**WHAT THE TASK ASKS**
Taking the listing below, restate word for word each line from the line with "for all $x,y$ in the interval." to the line with "is convex, then", ends included, and stop there.
▶
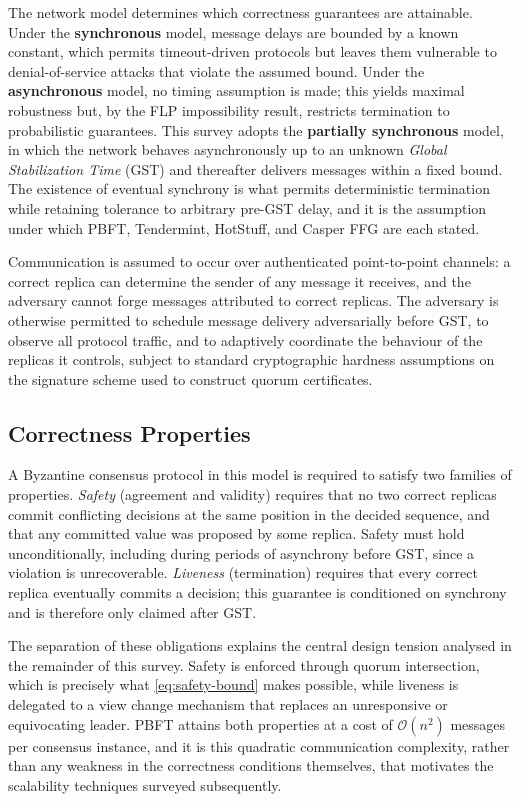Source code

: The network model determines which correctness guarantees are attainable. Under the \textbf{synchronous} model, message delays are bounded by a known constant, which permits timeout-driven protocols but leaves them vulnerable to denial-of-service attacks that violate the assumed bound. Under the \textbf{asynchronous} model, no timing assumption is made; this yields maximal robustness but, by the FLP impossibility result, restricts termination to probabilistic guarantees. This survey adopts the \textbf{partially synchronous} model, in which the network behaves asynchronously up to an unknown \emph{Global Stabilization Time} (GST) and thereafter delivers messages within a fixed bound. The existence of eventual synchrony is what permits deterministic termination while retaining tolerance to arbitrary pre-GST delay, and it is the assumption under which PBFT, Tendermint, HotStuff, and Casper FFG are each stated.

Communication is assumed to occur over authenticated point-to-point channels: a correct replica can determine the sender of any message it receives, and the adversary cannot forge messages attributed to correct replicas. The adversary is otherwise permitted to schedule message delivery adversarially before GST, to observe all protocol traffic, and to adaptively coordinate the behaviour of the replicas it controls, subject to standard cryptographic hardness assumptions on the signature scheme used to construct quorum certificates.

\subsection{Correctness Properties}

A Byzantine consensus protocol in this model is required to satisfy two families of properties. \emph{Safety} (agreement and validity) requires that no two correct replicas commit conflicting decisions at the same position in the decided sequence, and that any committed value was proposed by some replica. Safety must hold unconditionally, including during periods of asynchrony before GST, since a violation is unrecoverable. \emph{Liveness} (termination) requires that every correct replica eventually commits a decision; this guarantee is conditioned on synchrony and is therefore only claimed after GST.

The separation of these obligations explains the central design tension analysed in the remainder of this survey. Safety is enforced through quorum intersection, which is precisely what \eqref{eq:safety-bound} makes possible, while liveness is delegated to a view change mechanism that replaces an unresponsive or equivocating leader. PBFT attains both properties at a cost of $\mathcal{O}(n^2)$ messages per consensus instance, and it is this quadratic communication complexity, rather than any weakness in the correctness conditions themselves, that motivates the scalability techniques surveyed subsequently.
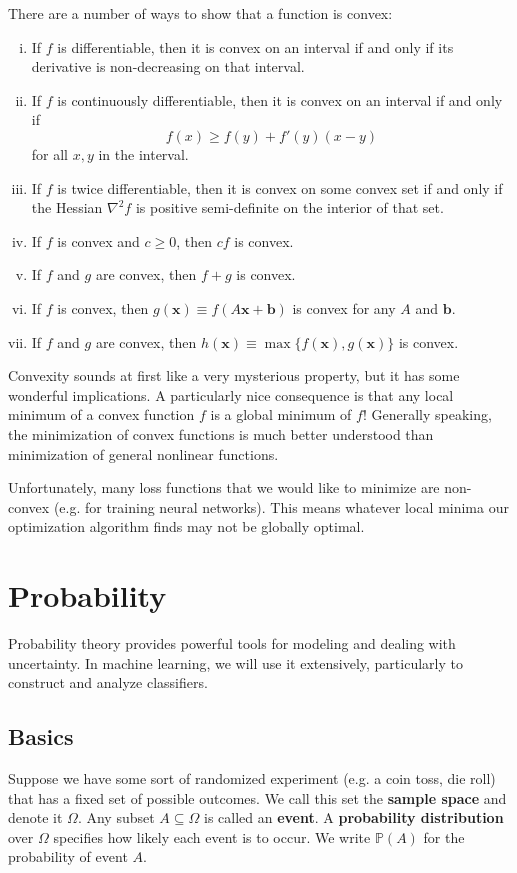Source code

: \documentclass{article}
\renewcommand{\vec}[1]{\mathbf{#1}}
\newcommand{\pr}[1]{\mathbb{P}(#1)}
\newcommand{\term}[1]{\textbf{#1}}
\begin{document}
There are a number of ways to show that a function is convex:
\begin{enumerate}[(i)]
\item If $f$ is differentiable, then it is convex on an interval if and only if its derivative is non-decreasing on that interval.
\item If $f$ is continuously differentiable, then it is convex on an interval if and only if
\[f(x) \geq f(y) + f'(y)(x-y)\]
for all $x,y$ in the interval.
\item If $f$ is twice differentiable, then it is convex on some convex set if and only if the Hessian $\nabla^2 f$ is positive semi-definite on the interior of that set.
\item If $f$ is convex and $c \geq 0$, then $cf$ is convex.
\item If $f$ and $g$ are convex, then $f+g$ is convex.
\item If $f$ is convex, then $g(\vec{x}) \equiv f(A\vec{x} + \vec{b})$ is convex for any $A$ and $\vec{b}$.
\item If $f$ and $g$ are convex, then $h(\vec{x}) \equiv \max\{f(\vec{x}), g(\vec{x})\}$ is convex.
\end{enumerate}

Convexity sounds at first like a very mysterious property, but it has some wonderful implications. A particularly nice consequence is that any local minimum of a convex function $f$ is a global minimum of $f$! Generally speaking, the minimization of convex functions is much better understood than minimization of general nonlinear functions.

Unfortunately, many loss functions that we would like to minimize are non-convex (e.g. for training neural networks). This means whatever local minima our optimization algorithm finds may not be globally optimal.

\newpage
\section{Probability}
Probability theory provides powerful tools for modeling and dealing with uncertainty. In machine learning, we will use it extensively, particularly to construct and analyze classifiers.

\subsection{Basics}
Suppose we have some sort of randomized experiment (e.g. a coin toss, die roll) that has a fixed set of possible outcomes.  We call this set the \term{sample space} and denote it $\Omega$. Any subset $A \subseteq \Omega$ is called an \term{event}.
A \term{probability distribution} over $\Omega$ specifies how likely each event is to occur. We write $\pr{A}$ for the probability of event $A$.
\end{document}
◀
**ANSWER AREA**
for all $x,y$ in the interval.
\item If $f$ is twice differentiable, then it is convex on some convex set if and only if the Hessian $\nabla^2 f$ is positive semi-definite on the interior of that set.
\item If $f$ is convex and $c \geq 0$, then $cf$ is convex.
\item If $f$ and $g$ are convex, then $f+g$ is convex.
\item If $f$ is convex, then $g(\vec{x}) \equiv f(A\vec{x} + \vec{b})$ is convex for any $A$ and $\vec{b}$.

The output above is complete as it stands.